Saved entries:
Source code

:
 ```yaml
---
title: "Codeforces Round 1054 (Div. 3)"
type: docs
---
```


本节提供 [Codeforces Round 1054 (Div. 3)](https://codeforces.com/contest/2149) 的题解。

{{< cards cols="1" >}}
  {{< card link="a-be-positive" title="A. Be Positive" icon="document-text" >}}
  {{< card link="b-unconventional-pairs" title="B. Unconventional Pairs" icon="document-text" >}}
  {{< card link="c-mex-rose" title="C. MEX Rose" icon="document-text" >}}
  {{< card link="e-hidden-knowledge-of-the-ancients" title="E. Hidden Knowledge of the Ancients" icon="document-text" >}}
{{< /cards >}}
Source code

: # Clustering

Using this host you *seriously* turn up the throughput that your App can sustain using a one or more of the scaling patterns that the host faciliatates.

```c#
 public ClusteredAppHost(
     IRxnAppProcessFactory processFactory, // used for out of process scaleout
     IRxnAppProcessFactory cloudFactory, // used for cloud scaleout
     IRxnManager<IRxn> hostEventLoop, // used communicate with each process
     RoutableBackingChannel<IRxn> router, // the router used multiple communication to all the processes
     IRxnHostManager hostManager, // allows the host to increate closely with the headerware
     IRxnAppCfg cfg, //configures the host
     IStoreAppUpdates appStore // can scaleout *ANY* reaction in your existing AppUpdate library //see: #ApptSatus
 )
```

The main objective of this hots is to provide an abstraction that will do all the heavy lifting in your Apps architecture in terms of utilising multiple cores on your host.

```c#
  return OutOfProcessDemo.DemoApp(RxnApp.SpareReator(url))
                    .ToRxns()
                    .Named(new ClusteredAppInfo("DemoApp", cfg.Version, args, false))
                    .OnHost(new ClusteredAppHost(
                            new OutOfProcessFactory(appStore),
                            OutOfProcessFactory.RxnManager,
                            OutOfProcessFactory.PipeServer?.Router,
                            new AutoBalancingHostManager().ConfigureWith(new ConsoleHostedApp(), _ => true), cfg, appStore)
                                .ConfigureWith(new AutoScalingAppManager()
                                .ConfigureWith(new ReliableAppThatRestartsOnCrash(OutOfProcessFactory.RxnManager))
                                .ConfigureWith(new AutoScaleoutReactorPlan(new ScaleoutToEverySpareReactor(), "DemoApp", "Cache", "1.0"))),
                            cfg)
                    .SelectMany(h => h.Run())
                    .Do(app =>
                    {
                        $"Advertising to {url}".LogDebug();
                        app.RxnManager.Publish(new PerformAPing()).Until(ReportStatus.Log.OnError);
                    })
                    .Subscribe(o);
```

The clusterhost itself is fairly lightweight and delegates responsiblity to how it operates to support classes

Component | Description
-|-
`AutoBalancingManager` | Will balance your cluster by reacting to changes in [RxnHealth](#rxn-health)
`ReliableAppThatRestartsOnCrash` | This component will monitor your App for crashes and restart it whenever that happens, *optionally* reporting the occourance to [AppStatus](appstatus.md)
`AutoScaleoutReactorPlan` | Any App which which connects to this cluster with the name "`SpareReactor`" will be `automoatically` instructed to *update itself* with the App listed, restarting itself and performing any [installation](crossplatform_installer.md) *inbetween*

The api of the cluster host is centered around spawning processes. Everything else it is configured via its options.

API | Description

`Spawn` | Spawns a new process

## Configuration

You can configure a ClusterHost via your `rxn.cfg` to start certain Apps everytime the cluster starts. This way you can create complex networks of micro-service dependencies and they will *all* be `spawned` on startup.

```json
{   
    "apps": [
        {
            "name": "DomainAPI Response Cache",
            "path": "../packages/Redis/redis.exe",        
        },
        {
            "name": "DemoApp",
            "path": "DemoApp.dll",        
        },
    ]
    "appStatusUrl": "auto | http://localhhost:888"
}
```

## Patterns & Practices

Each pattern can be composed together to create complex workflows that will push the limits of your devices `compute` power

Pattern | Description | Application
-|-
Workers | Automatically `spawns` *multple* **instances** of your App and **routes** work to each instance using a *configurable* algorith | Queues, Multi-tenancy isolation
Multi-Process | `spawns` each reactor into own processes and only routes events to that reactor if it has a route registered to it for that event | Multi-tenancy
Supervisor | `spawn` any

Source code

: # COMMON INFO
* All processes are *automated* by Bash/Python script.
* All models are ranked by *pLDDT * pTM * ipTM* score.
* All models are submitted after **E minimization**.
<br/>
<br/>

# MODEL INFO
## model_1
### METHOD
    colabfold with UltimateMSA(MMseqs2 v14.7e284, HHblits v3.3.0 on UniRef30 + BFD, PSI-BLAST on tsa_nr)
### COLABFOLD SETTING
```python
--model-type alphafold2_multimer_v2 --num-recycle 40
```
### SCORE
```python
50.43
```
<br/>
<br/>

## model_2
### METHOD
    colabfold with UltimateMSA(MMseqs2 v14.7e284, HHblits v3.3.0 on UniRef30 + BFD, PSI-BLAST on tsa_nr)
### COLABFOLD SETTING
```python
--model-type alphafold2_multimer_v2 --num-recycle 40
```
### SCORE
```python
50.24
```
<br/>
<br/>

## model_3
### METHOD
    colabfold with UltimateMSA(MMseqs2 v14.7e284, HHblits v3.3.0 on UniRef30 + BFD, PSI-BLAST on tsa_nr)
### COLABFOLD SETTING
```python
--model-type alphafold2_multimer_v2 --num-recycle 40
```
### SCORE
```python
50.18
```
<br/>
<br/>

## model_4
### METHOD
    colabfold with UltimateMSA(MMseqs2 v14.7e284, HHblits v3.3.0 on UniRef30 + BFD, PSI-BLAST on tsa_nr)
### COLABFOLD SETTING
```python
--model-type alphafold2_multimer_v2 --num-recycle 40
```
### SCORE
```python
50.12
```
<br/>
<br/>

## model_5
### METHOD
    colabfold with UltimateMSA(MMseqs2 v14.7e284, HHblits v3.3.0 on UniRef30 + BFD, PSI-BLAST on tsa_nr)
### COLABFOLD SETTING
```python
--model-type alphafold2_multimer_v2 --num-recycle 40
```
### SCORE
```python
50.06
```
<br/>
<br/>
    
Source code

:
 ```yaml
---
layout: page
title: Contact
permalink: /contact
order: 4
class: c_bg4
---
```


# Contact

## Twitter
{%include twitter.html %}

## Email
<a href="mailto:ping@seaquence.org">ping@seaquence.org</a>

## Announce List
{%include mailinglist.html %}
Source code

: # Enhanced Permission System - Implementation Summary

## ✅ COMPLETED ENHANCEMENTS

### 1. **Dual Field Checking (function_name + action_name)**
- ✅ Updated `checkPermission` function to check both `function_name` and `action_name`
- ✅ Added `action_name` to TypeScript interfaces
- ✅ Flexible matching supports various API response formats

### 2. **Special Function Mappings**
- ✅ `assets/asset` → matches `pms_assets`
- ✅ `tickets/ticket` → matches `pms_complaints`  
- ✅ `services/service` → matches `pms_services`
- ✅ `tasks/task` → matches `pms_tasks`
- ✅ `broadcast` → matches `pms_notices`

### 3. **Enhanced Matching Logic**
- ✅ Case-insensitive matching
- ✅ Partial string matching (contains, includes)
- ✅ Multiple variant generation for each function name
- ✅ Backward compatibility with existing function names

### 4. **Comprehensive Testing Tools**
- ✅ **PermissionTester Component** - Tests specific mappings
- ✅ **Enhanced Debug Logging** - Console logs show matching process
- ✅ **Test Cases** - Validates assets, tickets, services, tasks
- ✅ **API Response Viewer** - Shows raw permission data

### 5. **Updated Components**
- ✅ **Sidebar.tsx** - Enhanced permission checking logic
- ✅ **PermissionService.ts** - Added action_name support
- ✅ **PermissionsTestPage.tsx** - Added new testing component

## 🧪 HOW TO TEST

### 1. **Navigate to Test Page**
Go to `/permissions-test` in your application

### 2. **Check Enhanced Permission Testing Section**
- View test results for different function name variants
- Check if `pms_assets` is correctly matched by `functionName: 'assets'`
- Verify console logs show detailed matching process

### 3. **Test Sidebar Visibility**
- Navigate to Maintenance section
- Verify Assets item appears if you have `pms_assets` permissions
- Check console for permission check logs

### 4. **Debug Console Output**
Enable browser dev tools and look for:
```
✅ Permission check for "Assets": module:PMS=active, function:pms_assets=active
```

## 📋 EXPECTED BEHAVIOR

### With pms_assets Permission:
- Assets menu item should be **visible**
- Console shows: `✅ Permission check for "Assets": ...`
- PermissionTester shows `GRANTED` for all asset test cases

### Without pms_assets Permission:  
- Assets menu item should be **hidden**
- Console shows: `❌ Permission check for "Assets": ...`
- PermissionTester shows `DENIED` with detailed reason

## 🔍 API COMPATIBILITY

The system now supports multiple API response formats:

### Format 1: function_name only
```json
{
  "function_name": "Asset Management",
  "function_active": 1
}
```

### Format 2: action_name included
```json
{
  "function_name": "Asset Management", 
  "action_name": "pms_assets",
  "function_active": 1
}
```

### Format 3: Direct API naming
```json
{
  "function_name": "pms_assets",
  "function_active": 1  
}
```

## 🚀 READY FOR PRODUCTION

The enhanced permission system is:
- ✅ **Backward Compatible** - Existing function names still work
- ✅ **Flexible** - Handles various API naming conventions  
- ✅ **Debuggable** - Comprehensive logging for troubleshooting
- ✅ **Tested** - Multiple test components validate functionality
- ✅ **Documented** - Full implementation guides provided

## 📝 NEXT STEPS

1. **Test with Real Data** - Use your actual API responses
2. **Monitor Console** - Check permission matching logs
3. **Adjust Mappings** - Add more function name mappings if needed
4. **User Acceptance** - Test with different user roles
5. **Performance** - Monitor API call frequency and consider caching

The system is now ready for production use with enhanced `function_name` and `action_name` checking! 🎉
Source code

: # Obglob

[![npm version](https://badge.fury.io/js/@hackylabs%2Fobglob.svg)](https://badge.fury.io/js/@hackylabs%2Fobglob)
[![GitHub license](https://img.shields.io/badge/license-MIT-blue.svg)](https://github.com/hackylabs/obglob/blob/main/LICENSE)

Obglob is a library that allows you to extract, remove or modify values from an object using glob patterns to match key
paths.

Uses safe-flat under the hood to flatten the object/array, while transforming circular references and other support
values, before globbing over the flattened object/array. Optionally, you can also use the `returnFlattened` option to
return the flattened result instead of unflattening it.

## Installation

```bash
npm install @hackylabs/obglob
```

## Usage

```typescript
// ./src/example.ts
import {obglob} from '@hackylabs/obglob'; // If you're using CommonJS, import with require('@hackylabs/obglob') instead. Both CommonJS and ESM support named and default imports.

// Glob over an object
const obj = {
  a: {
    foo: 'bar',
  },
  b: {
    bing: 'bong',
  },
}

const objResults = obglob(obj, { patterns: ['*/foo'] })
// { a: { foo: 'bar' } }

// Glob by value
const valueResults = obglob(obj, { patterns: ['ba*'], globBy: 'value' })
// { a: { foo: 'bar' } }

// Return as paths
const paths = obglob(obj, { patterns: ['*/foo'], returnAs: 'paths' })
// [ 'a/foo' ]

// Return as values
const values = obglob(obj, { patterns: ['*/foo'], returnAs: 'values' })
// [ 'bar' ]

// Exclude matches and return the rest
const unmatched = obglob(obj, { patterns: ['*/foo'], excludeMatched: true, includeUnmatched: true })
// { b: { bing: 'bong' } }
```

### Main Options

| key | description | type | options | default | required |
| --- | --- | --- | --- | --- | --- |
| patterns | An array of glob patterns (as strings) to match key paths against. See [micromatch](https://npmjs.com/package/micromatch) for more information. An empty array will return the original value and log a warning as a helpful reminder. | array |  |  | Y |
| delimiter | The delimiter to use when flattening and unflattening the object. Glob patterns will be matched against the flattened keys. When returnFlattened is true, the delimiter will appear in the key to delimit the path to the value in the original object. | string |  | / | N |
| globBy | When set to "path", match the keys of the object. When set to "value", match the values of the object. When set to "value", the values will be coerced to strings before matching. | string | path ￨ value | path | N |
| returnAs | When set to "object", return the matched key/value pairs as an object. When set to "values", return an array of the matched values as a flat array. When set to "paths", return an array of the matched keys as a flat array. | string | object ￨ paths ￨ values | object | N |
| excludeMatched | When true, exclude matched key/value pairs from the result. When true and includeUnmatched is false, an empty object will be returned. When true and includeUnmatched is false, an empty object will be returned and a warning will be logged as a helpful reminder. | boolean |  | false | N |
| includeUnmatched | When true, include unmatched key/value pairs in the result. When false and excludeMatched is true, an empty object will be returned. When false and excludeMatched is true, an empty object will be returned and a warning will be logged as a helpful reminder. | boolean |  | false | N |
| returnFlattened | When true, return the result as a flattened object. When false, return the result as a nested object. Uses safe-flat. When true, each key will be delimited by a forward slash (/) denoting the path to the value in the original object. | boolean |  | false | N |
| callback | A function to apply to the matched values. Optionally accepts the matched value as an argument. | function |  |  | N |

## WORK INSTRUCTION:
Going through the records above line by line, count those that hold the word "names", and answer with the number only.

## ANSWER AREA:
2